Le jugement rendu le 17 mai 2022 a ainsi statué :
« DEBOUTE M. [R] [G] et Mme [P] [X], épouse [G], de leurs demandes à l’encontre de M. [A] [K] et Mme [H] [Z], épouse PORTELA ;
DÉBOUTE M. [R] [G] et Mme [P] [X], épouse [G], de leurs demandes à l’encontre de Maître [T] [S] ;
CONDAMNE M. [R] [G] et Mme [P] [X], épouse [G], à verser à M. [A] [K] et Mme [H] [Z], épouse PORTELA, la somme de 1 000 euros au titre de l’article 700 du Code de procédure civile ;
CONDAMNE M. [R] [G] et Mme [P] [X], épouse [G], à verser à Maître [T] [S] la somme de 1 000 euros au titre de l’article 700 du Code de procédure civile ;
CONDAMNE M. [R] [G] et Mme [P] [X], épouse [G] aux dépens ;
DIT que les avocats en ayant fait la demande pourront recouvrer sur la partie condamnée ceux des dépens dont ils auraient fait l’avance sans avoir reçu provision en application de l’article 699 du Code de procédure civile ;
DIT n’y avoir lieu à écarter l’exécution provisoire de droit ;
DÉBOUTE les parties de leurs prétentions plus amples ou contraires. »
Monsieur et Madame [G] ont interjeté appel selon déclaration reçue au greffe de la cour le 28 juin 2022.
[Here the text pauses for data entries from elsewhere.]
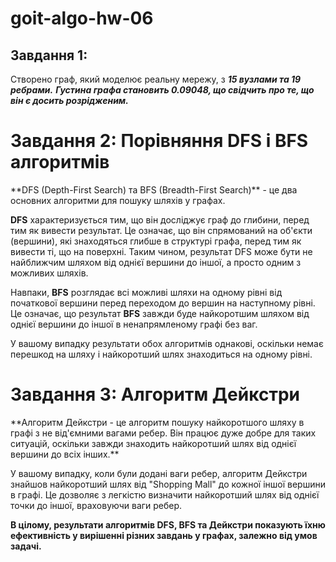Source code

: <h1>goit-algo-hw-06</h1>


<h2>Завдання 1:</h1>

Створено граф, який моделює реальну мережу, з ***15 вузлами та 19 ребрами.***
***Густина графа становить 0.09048, що свідчить про те, що він є досить розрідженим.***

<h1>Завдання 2: Порівняння DFS і BFS алгоритмів</h1>
**DFS (Depth-First Search) та BFS (Breadth-First Search)** - це два основних алгоритми для пошуку шляхів у графах.

**DFS** характеризується тим, що він досліджує граф до глибини, перед тим як вивести результат. Це означає, що він спрямований на об'єкти (вершини), які знаходяться глибше в структурі графа, перед тим як вивести ті, що на поверхні. Таким чином, результат DFS може бути не найближчим шляхом від однієї вершини до іншої, а просто одним з можливих шляхів.

Навпаки, **BFS** розглядає всі можливі шляхи на одному рівні від початкової вершини перед переходом до вершин на наступному рівні. Це означає, що результат **BFS** завжди буде найкоротшим шляхом від однієї вершини до іншої в ненапрямленому графі без ваг.

У вашому випадку результати обох алгоритмів однакові, оскільки немає перешкод на шляху і найкоротший шлях знаходиться на одному рівні.

<h1>Завдання 3: Алгоритм Дейкстри</h1>
**Алгоритм Дейкстри - це алгоритм пошуку найкоротшого шляху в графі з не від'ємними вагами ребер. Він працює дуже добре для таких ситуацій, оскільки завжди знаходить найкоротший шлях від однієї вершини до всіх інших.**

У вашому випадку, коли були додані ваги ребер, алгоритм Дейкстри знайшов найкоротший шлях від "Shopping Mall" до кожної іншої вершини в графі. Це дозволяє з легкістю визначити найкоротший шлях від однієї точки до іншої, враховуючи ваги ребер.

**В цілому, результати алгоритмів DFS, BFS та Дейкстри показують їхню ефективність у вирішенні різних завдань у графах, залежно від умов задачі.**
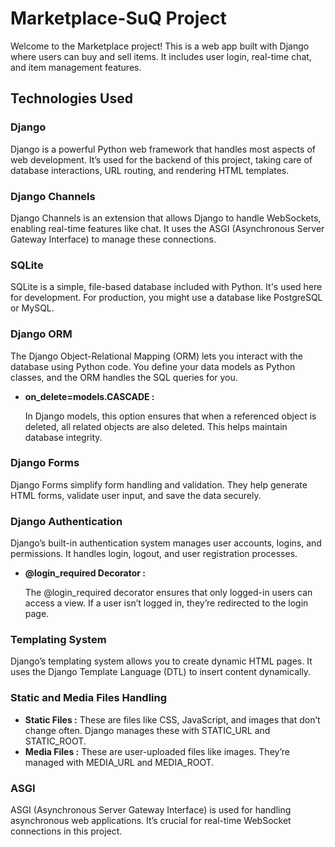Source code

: # Marketplace-SuQ Project

Welcome to the Marketplace project! This is a web app built with Django where users can buy and sell items. It includes user login, real-time chat, and item management features.

## Technologies Used
### Django
Django is a powerful Python web framework that handles most aspects of web development. It’s used for the backend of this project, taking care of database interactions, URL routing, and rendering HTML templates.

### Django Channels
Django Channels is an extension that allows Django to handle WebSockets, enabling real-time features like chat. It uses the ASGI (Asynchronous Server Gateway Interface) to manage these connections.

### SQLite
SQLite is a simple, file-based database included with Python. It's used here for development. For production, you might use a database like PostgreSQL or MySQL.

### Django ORM
The Django Object-Relational Mapping (ORM) lets you interact with the database using Python code. You define your data models as Python classes, and the ORM handles the SQL queries for you.

- **on_delete=models.CASCADE :**

    In Django models, this option ensures that when a referenced object is deleted, all related objects are also deleted. This helps maintain database integrity.

### Django Forms
Django Forms simplify form handling and validation. They help generate HTML forms, validate user input, and save the data securely.

### Django Authentication
Django’s built-in authentication system manages user accounts, logins, and permissions. It handles login, logout, and user registration processes.

- **@login_required Decorator :**

    The @login_required decorator ensures that only logged-in users can access a view. If a user isn’t logged in, they’re redirected to the login page.

### Templating System
Django’s templating system allows you to create dynamic HTML pages. It uses the Django Template Language (DTL) to insert content dynamically.

### Static and Media Files Handling
- **Static Files :**
       These are files like CSS, JavaScript, and images that don’t change often. Django manages these with STATIC_URL and STATIC_ROOT.
- **Media Files :**
       These are user-uploaded files like images. They’re managed with MEDIA_URL and MEDIA_ROOT.

### ASGI
ASGI (Asynchronous Server Gateway Interface) is used for handling asynchronous web applications. It’s crucial for real-time WebSocket connections in this project.


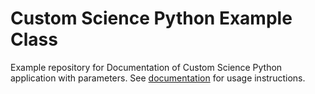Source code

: # Custom Science Python Example Class

Example repository for Documentation of Custom Science Python application with parameters. See [documentation](https://developers.keboola.com/extend/) for usage instructions.
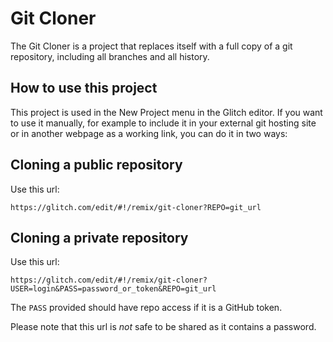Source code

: # Git Cloner

The Git Cloner is a project that replaces itself with a full copy of a git repository, including all branches and all history.

## How to use this project

This project is used in the New Project menu in the Glitch editor. If you want to use it manually, for example to include it in your external git hosting site or in another webpage as a working link, you can do it in two ways:

## Cloning a public repository

Use this url:

    https://glitch.com/edit/#!/remix/git-cloner?REPO=git_url

## Cloning a private repository

Use this url:

    https://glitch.com/edit/#!/remix/git-cloner?USER=login&PASS=password_or_token&REPO=git_url

The `PASS` provided should have repo access if it is a GitHub token.

Please note that this url is _not_ safe to be shared as it contains a password.
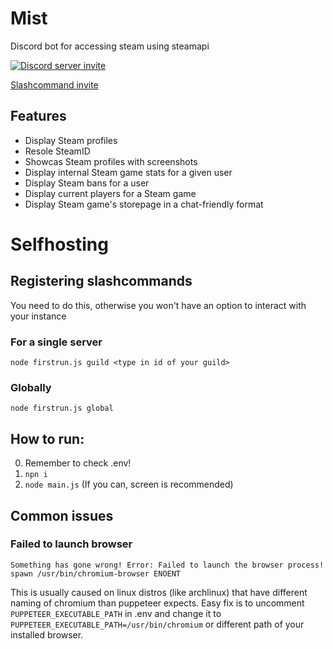# Mist

Discord bot for accessing steam using steamapi

[![Discord server invite](https://img.shields.io/discord/828964319764283412?style=for-the-badge)](https://discord.gg/MZhzgdbgsc)

[Slashcommand invite](https://discord.com/oauth2/authorize?client_id=826724857936609291&scope=applications.commands)

## Features
- Display Steam profiles
- Resole SteamID
- Showcas Steam profiles with screenshots
- Display internal Steam game stats for a given user
- Display Steam bans for a user
- Display current players for a Steam game
- Display Steam game's storepage in a chat-friendly format

# Selfhosting

## Registering slashcommands
You need to do this, otherwise you won't have an option to interact with your instance

### For a single server
`node firstrun.js guild <type in id of your guild>`

### Globally 
`node firstrun.js global`

## How to run:
0. Remember to check .env!
1. `npn i`
2. `node main.js` (If you can, screen is recommended) 

## Common issues

### Failed to launch browser
`Something has gone wrong! Error: Failed to launch the browser process! spawn /usr/bin/chromium-browser ENOENT`

This is usually caused on linux distros (like archlinux) that have different naming of chromium than puppeteer expects. 
Easy fix is to uncomment `PUPPETEER_EXECUTABLE_PATH` in .env and change it to `PUPPETEER_EXECUTABLE_PATH=/usr/bin/chromium` or different path of your installed browser.

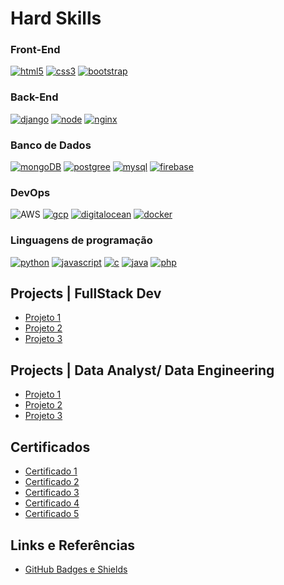 # Hard Skills

### Front-End

  [![html5](https://img.shields.io/badge/HTML5-E34F26?style=for-the-badge&logo=html5&logoColor=white)](https://www.w3schools.com/html/default.asp) [![css3](https://img.shields.io/badge/CSS3-1572B6?style=for-the-badge&logo=css3&logoColor=white)](https://www.w3schools.com/css/default.asp) [![bootstrap](https://img.shields.io/badge/Bootstrap-563D7C?style=for-the-badge&logo=bootstrap&logoColor=white)](https://getbootstrap.com/docs/4.1/getting-started/introduction/)

### Back-End

  [![django](https://img.shields.io/badge/Django-092E20?style=for-the-badge&logo=django&logoColor=white)](https://docs.djangoproject.com/en/4.2/)
  [![node](https://img.shields.io/badge/Node.js-43853D?style=for-the-badge&logo=node.js&logoColor=white)](https://nodejs.org/en/docs)
  [![nginx](https://img.shields.io/badge/Nginx-009639?style=for-the-badge&logo=nginx&logoColor=white)](https://nginx.org/en/docs/)

### Banco de Dados

  [![mongoDB](https://img.shields.io/badge/MongoDB-4EA94B?style=for-the-badge&logo=mongodb&logoColor=white)](https://www.mongodb.com/docs/)
  [![postgree](https://img.shields.io/badge/PostgreSQL-316192?style=for-the-badge&logo=postgresql&logoColor=white)](https://www.postgresql.org/docs/15/index.html)
  [![mysql](https://img.shields.io/badge/MySQL-00000F?style=for-the-badge&logo=mysql&logoColor=white)](https://docs.phpmyadmin.net/en/latest/)
  [![firebase](https://img.shields.io/badge/Firebase-F29D0C?style=for-the-badge&logo=firebase&logoColor=white)](https://firebase.google.com/docs/guides?hl=pt-br)

### DevOps
  
  ![AWS](https://img.shields.io/badge/AWS-%23FF9900.svg?style=for-the-badge&logo=amazon-aws&logoColor=white)
  [![gcp](https://img.shields.io/badge/Google_Cloud-4285F4?style=for-the-badge&logo=google-cloud&logoColor=white)](https://googlecloudcheatsheet.withgoogle.com/)
  [![digitalocean](https://img.shields.io/badge/DigitalOcean-0080FF?style=for-the-badge&logo=digitalocean&logoColor=white)](https://docs.digitalocean.com/products/getting-started/)
  [![docker](https://img.shields.io/badge/Docker-2496ED?style=for-the-badge&logo=docker&logoColor=white)](https://docs.docker.com/)

### Linguagens de programação

  [![python](https://img.shields.io/badge/Python-14354C?style=for-the-badge&logo=python&logoColor=white)](https://roadmap.sh/python)
  [![javascript](https://img.shields.io/badge/JavaScript-323330?style=for-the-badge&logo=javascript&logoColor=F7DF1E)](https://developer.mozilla.org/pt-BR/docs/Web/JavaScript)
  [![c](https://img.shields.io/badge/C-00599C?style=for-the-badge&logo=c&logoColor=white)](https://www.geeksforgeeks.org/c-programming-language/?ref=outind)
  [![java](https://img.shields.io/badge/Java-ED8B00?style=for-the-badge&logo=java&logoColor=white)](https://dev.java/learn/)
  [![php](https://img.shields.io/badge/PHP-777BB4?style=for-the-badge&logo=php&logoColor=white)](https://www.php.net/manual/pt_BR/)


## Projects | FullStack Dev

- [Projeto 1]()
- [Projeto 2]()
- [Projeto 3]()

## Projects | Data Analyst/ Data Engineering

- [Projeto 1]()
- [Projeto 2]()
- [Projeto 3]()

## Certificados

- [Certificado 1]()
- [Certificado 2]()
- [Certificado 3]()
- [Certificado 4]()
- [Certificado 5]()

## Links e Referências

- [GitHub Badges e Shields](https://ileriayo.github.io/markdown-badges/)
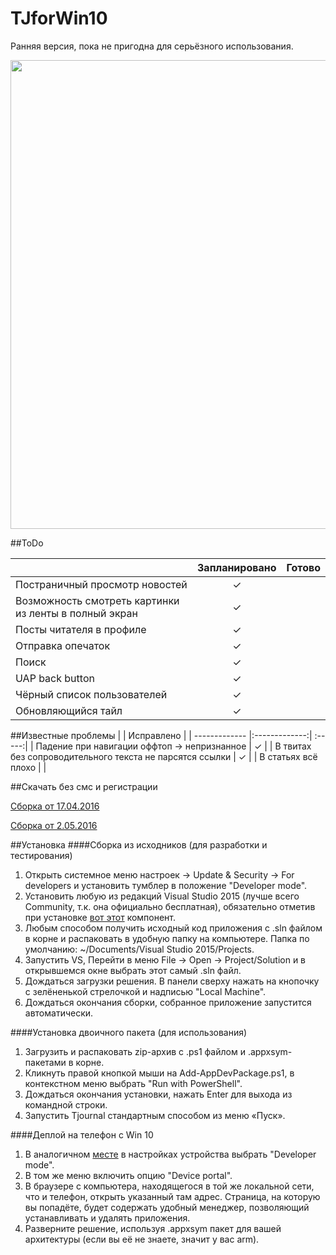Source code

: # TJforWin10

Ранняя версия, пока не пригодна для серьёзного использования. 

<img src="http://i.imgur.com/rpiudu3.png" width="750">

##ToDo

|       | Запланировано  | Готово  |
| ------------- |:-------------:| :-----:|
| Постраничный просмотр новостей | ✓  |  |
| Возможность смотреть картинки из ленты в полный экран | ✓  |  |
| Посты читателя в профиле  | ✓  |  |
| Отправка опечаток    | ✓  |   |
| Поиск | ✓  |   |
| UAP back button | ✓  |   |
| Чёрный список пользователей | ✓  |   |
| Обновляющийся тайл | ✓  |   |

##Известные проблемы
|       | Исправлено |
| ------------- |:-------------:| :-----:|
| Падение при навигации оффтоп → непризнанное | ✓ |
| В твитах без сопроводительного текста не парсятся ссылки | ✓ |
| В статьях всё плохо | |


##Скачать без смс и регистрации

[Сборка от 17.04.2016](https://drive.google.com/open?id=0B-PT5EZmSJ-YdXE5YmhlQlNoWXc) 

[Сборка от 2.05.2016](https://drive.google.com/open?id=0B-PT5EZmSJ-YM3NGVnQtNUh4TXM)

##Установка
####Сборка из исходников (для разработки и тестирования)

1. Открыть системное меню настроек → Update & Security → For developers и установить тумблер в положение "Developer mode".
2. Установить любую из редакций Visual Studio 2015 (лучше всего Community, т.к. она официально бесплатная), обязательно отметив при установке [вот этот](http://imgur.com/U5Uv0Y4) компонент.
3. Любым способом получить исходный код приложения с .sln файлом в корне и распаковать в удобную папку на компьютере. Папка по умолчанию: ~/Documents/Visual Studio 2015/Projects.
4. Запустить VS, Перейти в меню File → Open → Project/Solution и в открывшемся окне выбрать этот самый .sln файл.
5. Дождаться загрузки решения. В панели сверху нажать на кнопочку с зелёненькой стрелочкой и надписью "Local Machine".
6. Дождаться окончания сборки, собранное приложение запустится автоматически.

####Установка двоичного пакета (для использования)
1. Загрузить и распаковать zip-архив с .ps1 файлом и .appxsym-пакетами в корне.
2. Кликнуть правой кнопкой мыши на Add-AppDevPackage.ps1, в контекстном меню выбрать "Run with PowerShell".
3. Дождаться окончания установки, нажать Enter для выхода из командной строки.
4. Запустить Tjournal стандартным способом из меню «Пуск».


####Деплой на телефон с Win 10
1. В аналогичном [месте](http://imgur.com/QVBcXA6) в настройках устройства выбрать "Developer mode".
2. В том же меню включить опцию "Device portal".
3. В браузере с компьютера, находящегося в той же локальной сети, что и телефон, открыть указанный там адрес. Страница, на которую вы попадёте, будет содержать удобный менеджер, позволяющий устанавливать и удалять приложения.
4. Разверните решение, используя .appxsym пакет для вашей архитектуры (если вы её не знаете, значит у вас arm).
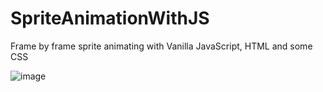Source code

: # SpriteAnimationWithJS

Frame by frame sprite animating with Vanilla JavaScript, HTML and some CSS

![image](https://user-images.githubusercontent.com/57664956/132050278-75db8260-6cd6-4345-ba1b-361396975830.png)

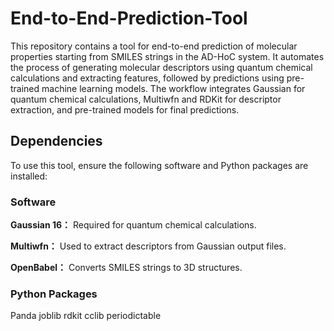 # End-to-End-Prediction-Tool
This repository contains a tool for end-to-end prediction of molecular properties starting from SMILES strings in the AD-HoC system. It automates the process of generating molecular descriptors using quantum chemical calculations and extracting features, followed by predictions using pre-trained machine learning models. The workflow integrates Gaussian for quantum chemical calculations, Multiwfn and RDKit for descriptor extraction, and pre-trained models for final predictions.
## Dependencies
To use this tool, ensure the following software and Python packages are installed:
### Software
**Gaussian 16：** Required for quantum chemical calculations.

**Multiwfn：** Used to extract descriptors from Gaussian output files.

**OpenBabel：** Converts SMILES strings to 3D structures.
### Python Packages
Panda joblib rdkit cclib periodictable
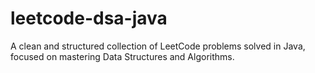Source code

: # leetcode-dsa-java
A clean and structured collection of LeetCode problems solved in Java, focused on mastering Data Structures and Algorithms.
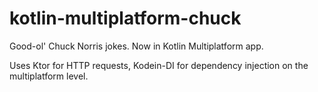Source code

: # kotlin-multiplatform-chuck
Good-ol' Chuck Norris jokes. Now in Kotlin Multiplatform app.

Uses Ktor for HTTP requests, Kodein-DI for dependency injection on the multiplatform level.
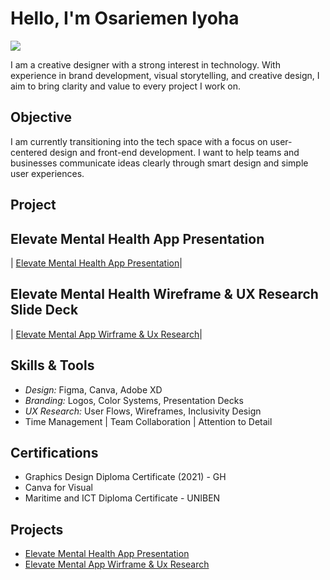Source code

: # Hello, I'm Osariemen Iyoha
<a href="https://www.linkedin.com/in/iyoha-precious-osariemen-835774355"><img src="https://img.shields.io/badge/-LinkedIn-0072b1?&style=for-the-badge&logo=linkedin&logoColor=white" /></a>



I am a creative designer with a strong interest in technology. With experience in brand development, visual storytelling, and creative design, I aim to bring clarity and value to every project I work on.

## Objective


I am currently transitioning into the tech space with a focus on user-centered design and front-end development. I want to help teams and businesses communicate ideas clearly through smart design and simple user experiences.

## Project


## Elevate Mental Health App Presentation
| <a href="https://github.com/pocre8/Elevate-Mental-Health-App-Presentation">Elevate Mental Health App Presentation</a>|
## Elevate Mental Health Wireframe & UX Research Slide Deck
| <a href="https://github.com/pocre8/Elevate-Mental-Health-App-Wireframe-UX-Research-Slide-Deck/tree/main">Elevate Mental App Wirframe & Ux Research</a>|



## Skills & Tools
- *Design:* Figma, Canva, Adobe XD
- *Branding:* Logos, Color Systems, Presentation Decks
- *UX Research:* User Flows, Wireframes, Inclusivity Design
- Time Management | Team Collaboration | Attention to Detail
## Certifications
- Graphics Design Diploma Certificate (2021)  - GH
- Canva for Visual  
- Maritime and ICT Diploma Certificate - UNIBEN
## Projects
-  <a href="https://github.com/pocre8/Elevate-Mental-Health-App-Presentation">Elevate Mental Health App Presentation</a>
-  <a href="https://github.com/pocre8/Elevate-Mental-Health-App-Wireframe-UX-Research-Slide-Deck/tree/main">Elevate Mental App Wirframe & Ux Research</a>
Par conclusions récapitulatives n°2 signifiées le 19 janvier 2023 Monsieur et Madame [G] demandent à la cour de :
Vu les articles 1134, 1147, 1178, 1240 et 1383 du Code civil (dans sa rédaction applicable aux faits d’espèce),
Vu les pièces,
Vu la jurisprudence citée,
— INFIRMER en toutes ses dispositions le jugement n°22/139 rendu le 17 mai 2022 par le Tribunal judiciaire de Melun,
Y faisant droit,
Sur la responsabilité des époux PORTELA,
— CONDAMNER les époux PORTELA à verser une somme de 30.000,00 euros aux époux [G], au titre de leur responsabilité contractuelle ou, à titre subsidiaire, de leur responsabilité délictuelle, en réparation du préjudice subi par ces derniers ;
— REJETER les demandes de délais formulées par les époux PORTELA ;
Sur la responsabilité professionnelle du notaire Me [T] [S],
— CONDAMNER Me [T] [S] à verser au profit époux [G] la somme de 50.000,00 euros, au titre des manquements à ses obligations professionnelles d’information et de conseil à l’égard des époux [G], entraînant une perte de chance pour ces derniers de ne pas acquérir à de meilleures conditions ;
En tout état de cause,
CONDAMNER in solidum les époux PORTELA et Maître [T] [S] à verser au profit époux [G] la somme de 10.000,00 euros au titre de l’article 700 du Code de procédure civile ;
— CONDAMNER in solidum les époux PORTELA et Maître [T] [S] aux entiers dépens, dont distraction au profit de la SELARL BERTIN & BERTIN ' AVOCATS ASSOCIES, représentée pour les besoins de la présente procédure par Maître Céline CONTREPOIDS-BERTIN, Avocat au Barreau de Fontainebleau, conformément à l’article 699 du Code de procédure civile ;
— DIRE que dans l’hypothèse où les condamnations prononcées au profit époux [G] ne seraient pas réglées spontanément et où l’exécution forcée serait confiée à un huissier de justice, les sommes retenues par ce dernier en application du décret n°2007-774 du 10 mai 2007 portant modification du décret n°96-1080 du 12 décembre 1996 relatif au tarif des huissiers, devront être supportés par le débiteur, en sus de l’application de l’article 700 du Code de procédure civile.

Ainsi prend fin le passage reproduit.